Source texts of formatted documents:
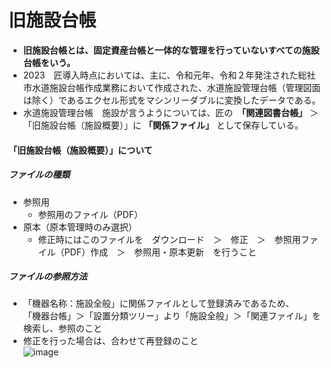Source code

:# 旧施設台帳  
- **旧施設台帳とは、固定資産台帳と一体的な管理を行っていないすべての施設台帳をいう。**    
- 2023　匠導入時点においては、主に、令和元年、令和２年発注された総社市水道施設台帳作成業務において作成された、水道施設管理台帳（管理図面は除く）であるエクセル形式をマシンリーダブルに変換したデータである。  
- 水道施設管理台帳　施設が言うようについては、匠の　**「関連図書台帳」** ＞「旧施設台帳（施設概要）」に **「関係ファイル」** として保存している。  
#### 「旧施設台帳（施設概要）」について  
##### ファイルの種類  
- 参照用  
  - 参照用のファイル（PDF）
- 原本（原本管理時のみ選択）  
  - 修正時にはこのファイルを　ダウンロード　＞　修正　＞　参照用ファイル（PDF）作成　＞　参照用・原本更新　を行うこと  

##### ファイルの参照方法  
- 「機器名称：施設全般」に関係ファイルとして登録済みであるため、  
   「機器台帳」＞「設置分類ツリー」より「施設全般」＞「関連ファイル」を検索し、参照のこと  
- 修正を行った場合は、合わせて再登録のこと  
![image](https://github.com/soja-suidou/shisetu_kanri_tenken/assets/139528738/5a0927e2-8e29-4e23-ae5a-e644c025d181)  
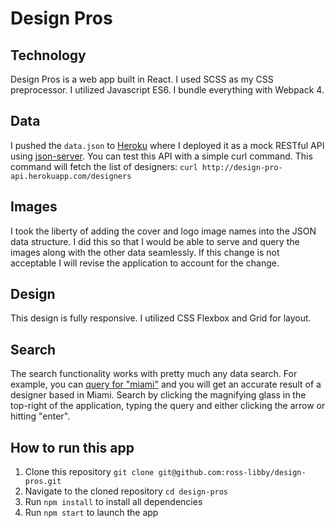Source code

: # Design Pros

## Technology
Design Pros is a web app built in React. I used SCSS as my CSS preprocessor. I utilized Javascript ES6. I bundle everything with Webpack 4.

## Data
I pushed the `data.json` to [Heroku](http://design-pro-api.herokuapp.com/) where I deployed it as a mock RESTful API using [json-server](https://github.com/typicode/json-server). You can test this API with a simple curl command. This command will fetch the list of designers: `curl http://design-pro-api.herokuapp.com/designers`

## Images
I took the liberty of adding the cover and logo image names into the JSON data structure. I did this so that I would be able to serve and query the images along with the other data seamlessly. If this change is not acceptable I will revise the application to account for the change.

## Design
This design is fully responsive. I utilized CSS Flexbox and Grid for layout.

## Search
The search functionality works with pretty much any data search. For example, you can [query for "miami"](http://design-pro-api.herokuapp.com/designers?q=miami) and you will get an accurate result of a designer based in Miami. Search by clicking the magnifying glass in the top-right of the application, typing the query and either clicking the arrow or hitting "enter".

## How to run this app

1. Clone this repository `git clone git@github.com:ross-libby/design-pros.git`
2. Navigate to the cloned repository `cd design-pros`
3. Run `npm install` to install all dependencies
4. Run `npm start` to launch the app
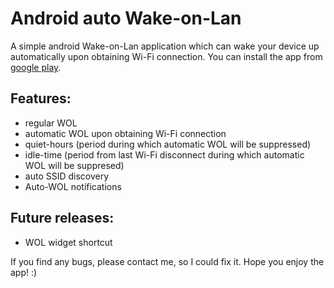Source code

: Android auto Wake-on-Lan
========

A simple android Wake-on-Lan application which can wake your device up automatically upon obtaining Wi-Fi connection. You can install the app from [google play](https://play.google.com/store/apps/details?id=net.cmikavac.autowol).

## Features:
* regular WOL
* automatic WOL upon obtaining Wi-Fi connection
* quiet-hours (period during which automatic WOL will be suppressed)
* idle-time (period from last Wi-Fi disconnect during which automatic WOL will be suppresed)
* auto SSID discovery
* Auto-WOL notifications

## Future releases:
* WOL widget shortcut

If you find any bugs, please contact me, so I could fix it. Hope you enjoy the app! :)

WHAT THE TASK ASKS: Reproduce every line above word for word; no images.

TASK RESULT:
Source code

:# 旧施設台帳  
- **旧施設台帳とは、固定資産台帳と一体的な管理を行っていないすべての施設台帳をいう。**    
- 2023　匠導入時点においては、主に、令和元年、令和２年発注された総社市水道施設台帳作成業務において作成された、水道施設管理台帳（管理図面は除く）であるエクセル形式をマシンリーダブルに変換したデータである。  
- 水道施設管理台帳　施設が言うようについては、匠の　**「関連図書台帳」** ＞「旧施設台帳（施設概要）」に **「関係ファイル」** として保存している。  
#### 「旧施設台帳（施設概要）」について  
##### ファイルの種類  
- 参照用  
  - 参照用のファイル（PDF）
- 原本（原本管理時のみ選択）  
  - 修正時にはこのファイルを　ダウンロード　＞　修正　＞　参照用ファイル（PDF）作成　＞　参照用・原本更新　を行うこと  

##### ファイルの参照方法  
- 「機器名称：施設全般」に関係ファイルとして登録済みであるため、  
   「機器台帳」＞「設置分類ツリー」より「施設全般」＞「関連ファイル」を検索し、参照のこと  
- 修正を行った場合は、合わせて再登録のこと  
![image](https://github.com/soja-suidou/shisetu_kanri_tenken/assets/139528738/5a0927e2-8e29-4e23-ae5a-e644c025d181)  
Source code

: # Design Pros

## Technology
Design Pros is a web app built in React. I used SCSS as my CSS preprocessor. I utilized Javascript ES6. I bundle everything with Webpack 4.

## Data
I pushed the `data.json` to [Heroku](http://design-pro-api.herokuapp.com/) where I deployed it as a mock RESTful API using [json-server](https://github.com/typicode/json-server). You can test this API with a simple curl command. This command will fetch the list of designers: `curl http://design-pro-api.herokuapp.com/designers`

## Images
I took the liberty of adding the cover and logo image names into the JSON data structure. I did this so that I would be able to serve and query the images along with the other data seamlessly. If this change is not acceptable I will revise the application to account for the change.

## Design
This design is fully responsive. I utilized CSS Flexbox and Grid for layout.

## Search
The search functionality works with pretty much any data search. For example, you can [query for "miami"](http://design-pro-api.herokuapp.com/designers?q=miami) and you will get an accurate result of a designer based in Miami. Search by clicking the magnifying glass in the top-right of the application, typing the query and either clicking the arrow or hitting "enter".

## How to run this app

1. Clone this repository `git clone git@github.com:ross-libby/design-pros.git`
2. Navigate to the cloned repository `cd design-pros`
3. Run `npm install` to install all dependencies
4. Run `npm start` to launch the app
Source code

: Android auto Wake-on-Lan
========

A simple android Wake-on-Lan application which can wake your device up automatically upon obtaining Wi-Fi connection. You can install the app from [google play](https://play.google.com/store/apps/details?id=net.cmikavac.autowol).

## Features:
* regular WOL
* automatic WOL upon obtaining Wi-Fi connection
* quiet-hours (period during which automatic WOL will be suppressed)
* idle-time (period from last Wi-Fi disconnect during which automatic WOL will be suppresed)
* auto SSID discovery
* Auto-WOL notifications

## Future releases:
* WOL widget shortcut

If you find any bugs, please contact me, so I could fix it. Hope you enjoy the app! :)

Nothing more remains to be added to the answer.